We started adding more and more products to that one site and this is where we decided to expand and have a little bit more vision in the company moving forward into the future and that’s where we developed Spotlight Retail. A lot of the relationships that we developed early on opened up more and more doors with products that are completely unrelated to the water sports category. That’s when we really even back then saw the importance of providing simplified niche-specific ecommerce sites. So, again, we incorporated the Spotlight Retail name and we started branching off into individual sites, but it all started several years ago with just one water sports site.

PeC: What year was that?

Montague: The water sports site was launched in the summer of 2003.

PeC: Your growth is amazing. You mentioned that you operate currently 20 different sites, niche sites, with more likely to come. Roughly how many products do you run across those 20 different sites?

Montague: Total individual SKUs between all the sites are probably close to 10,000 at this point and every site is different. That’s the collective sum of all the sites, but we have sites with less than 50 SKUs and we have sites with several thousand SKUs. I always believed it’s not really a question of SKU count. I mean you see a lot of other e-tailers out there just throwing as much as they can at the wall and see what sticks.

I think there’s a real loss of quality there which is unfortunate. Although more SKUs I guess result in more lines in the water that could potentially lead to sales, there’s a real fine line there to cross between putting together a quality site and accurately representing these SKUs and just mass uploading whatever you can, however you can and hoping for the best.
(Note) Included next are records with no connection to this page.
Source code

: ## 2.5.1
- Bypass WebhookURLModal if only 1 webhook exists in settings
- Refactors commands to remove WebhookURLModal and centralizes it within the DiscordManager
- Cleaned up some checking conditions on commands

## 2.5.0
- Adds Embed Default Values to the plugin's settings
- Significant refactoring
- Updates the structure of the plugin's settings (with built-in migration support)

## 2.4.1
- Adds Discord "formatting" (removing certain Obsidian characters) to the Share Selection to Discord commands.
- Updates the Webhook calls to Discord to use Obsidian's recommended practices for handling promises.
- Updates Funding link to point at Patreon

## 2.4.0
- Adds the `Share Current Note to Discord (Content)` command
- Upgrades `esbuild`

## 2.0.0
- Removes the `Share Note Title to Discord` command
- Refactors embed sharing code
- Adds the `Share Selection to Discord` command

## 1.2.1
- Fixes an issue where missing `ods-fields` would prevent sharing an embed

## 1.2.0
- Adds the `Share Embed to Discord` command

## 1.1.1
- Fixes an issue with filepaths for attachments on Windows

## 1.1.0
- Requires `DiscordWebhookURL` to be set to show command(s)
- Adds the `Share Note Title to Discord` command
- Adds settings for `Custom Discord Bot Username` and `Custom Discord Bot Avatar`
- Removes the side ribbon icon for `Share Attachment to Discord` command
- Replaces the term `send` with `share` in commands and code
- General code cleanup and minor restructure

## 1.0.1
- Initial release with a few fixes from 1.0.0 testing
We don’t stress too much on our SKU count, but I believe at this point we’re probably right around 10,000.

PeC: With all of those SKUs and with all of the sites, you must have given a fair amount of thought to the platform that you’re operating on, to help with the back-end logistical issues of your business.

Montague: The shopping cart itself is called Product Cart and it’s published by Early Impact. We did months and months of research in analyzing which solution was going to be the best fit. Now, we could have spent a tremendous amount of money in the seven figures, millions of dollars, to have a customized solution put together for us and then we just started looking at the pre-packaged solutions out there on the market and it wasn’t long after discovering Product Cart that we realized that, one, it pretty much served as a complete substitute to having to pay that type of money for a custom solution and two, the back-end tools that it offers far outperformed any other solution that we’d researched along the way. So, Product Cart is the shopping cart software that we use. As I said earlier, the logistics of our business model is a little bit more challenging, but with having every one of our sites operate on the same platform, they can very easily talk to one another and we’ve been able to centralize all of our back-end processes.
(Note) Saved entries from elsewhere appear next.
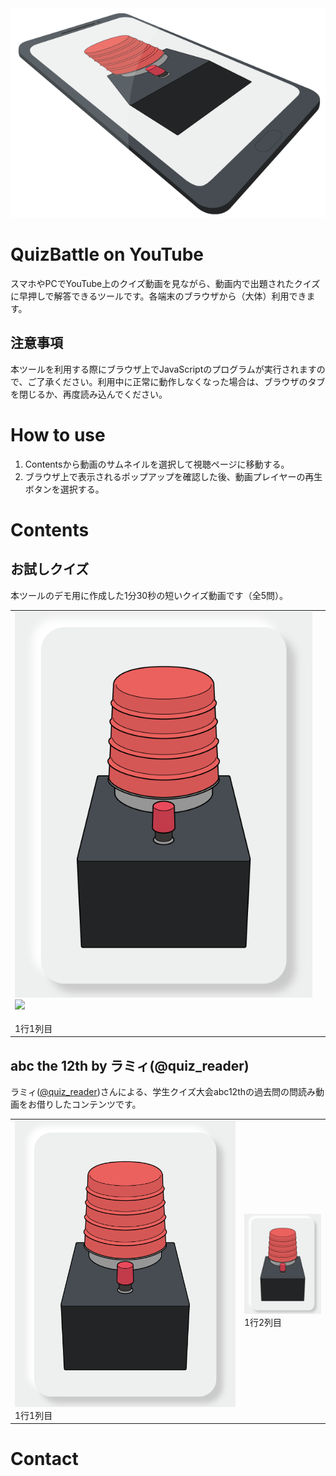 <div style="text-align: center">
    <img src="https://raw.githubusercontent.com/t-yokota/quizBattle/master/docs/images/main-figure.png">
</div>

# QuizBattle on YouTube

スマホやPCでYouTube上のクイズ動画を見ながら、動画内で出題されたクイズに早押しで解答できるツールです。各端末のブラウザから（大体）利用できます。

## 注意事項

本ツールを利用する際にブラウザ上でJavaScriptのプログラムが実行されますので、ご了承ください。利用中に正常に動作しなくなった場合は、ブラウザのタブを閉じるか、再度読み込んでください。

# How to use

1. Contentsから動画のサムネイルを選択して視聴ページに移動する。
1. ブラウザ上で表示されるポップアップを確認した後、動画プレイヤーの再生ボタンを選択する。

# Contents

## お試しクイズ

本ツールのデモ用に作成した1分30秒の短いクイズ動画です（全5問）。

<table class="contents">
    <tr>
        <td>
            <a href="https://srtjs.azurewebsites.net/?v=BHWd-HDorfY&surl=https://raw.githubusercontent.com/t-yokota/quizBattle/master/src/quizBattle.srt.js">
                <div class="sample-box">
                    <img class='thumbnail' src="https://raw.githubusercontent.com/t-yokota/quizBattle/master/figures/button_portrait_1.png" alt="1行1列目">
                    <img class='youtube' src="https://img.icons8.com/color/50/000000/youtube-play.png">
                </div>
            </a><br>1行1列目
        </td>
        <td>
        </td>
    </tr>
</table>

## abc the 12th by ラミィ(@quiz_reader)

ラミィ([@quiz_reader](https://twitter.com/quiz_reader?s=20))さんによる、学生クイズ大会abc12thの過去問の問読み動画をお借りしたコンテンツです。

<table class="contents">
    <tr>
        <td>
            <img src="https://raw.githubusercontent.com/t-yokota/quizBattle/master/figures/button_portrait_1.png" alt="1行1列目"><br>1行1列目
        </td>
        <td>
            <img src="https://raw.githubusercontent.com/t-yokota/quizBattle/master/figures/button_portrait_1.png" width="200px" alt="1行2列目"><br>1行2列目
        </td>
    </tr>
    <!-- <tr>
        <td>
            <img src="https://raw.githubusercontent.com/t-yokota/quizBattle/master/figures/button_portrait_1.png" class="contents" alt="1行2列目"><br>2行1列目
        </td>
        <td>
            <img src="https://raw.githubusercontent.com/t-yokota/quizBattle/master/figures/button_portrait_1.png" class="contents" alt="2行1列目"><br>2行2列目
        </td>
    </tr>
    <tr>
        <td>
            <img src="https://raw.githubusercontent.com/t-yokota/quizBattle/master/figures/button_portrait_1.png" class="contents" alt="2行2列目"><br>3行1列目
        </td>
    </tr> -->
</table>

# Contact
PeC: Speaking of logistics, do you fulfill everything yourself?

Montague: We’re probably right now on a 70/30 split. We inventory about 70% of our sales and we drop-ship about 30%. Much of the drop ship, however, is re-drop-shipped with vendors that we actually inventory products from and it may just be at that given time or out of stock, so we have it shipped directly from the manufacturer. An overwhelming majority of our shipments come directly from our warehouse.

PeC: Do you have any advice for smaller retailers?

Montague: I think there are definitely a few undeniable factors that allow an ecommerce merchant to thrive and succeed or unfortunately to die of a quick death. In my opinion, customer support is definitely number one and not too far behind it would be cost controlling. Those would be the two top things that I would advise ecommerce merchant business owners to really be at the forefront of their efforts. With regards to customer support, at the end of the day, the only thing you really have left is your word and the customer support that you’re able to offer. I’ve really seen a lot of these e-tailers come and go along the way and I’m shocked at how business owners allow this side of their business to slip away.

From the cost controlling side of things, I think it’s probably one of the biggest common denominator that puts people out of business as well. I mean you need to be constantly aware of your operating expenses at all times. You’ve got to understand the meters that are constantly running and you have to be aware of every single one of them. So, it’s really controlling those costs because they add up very, very quickly.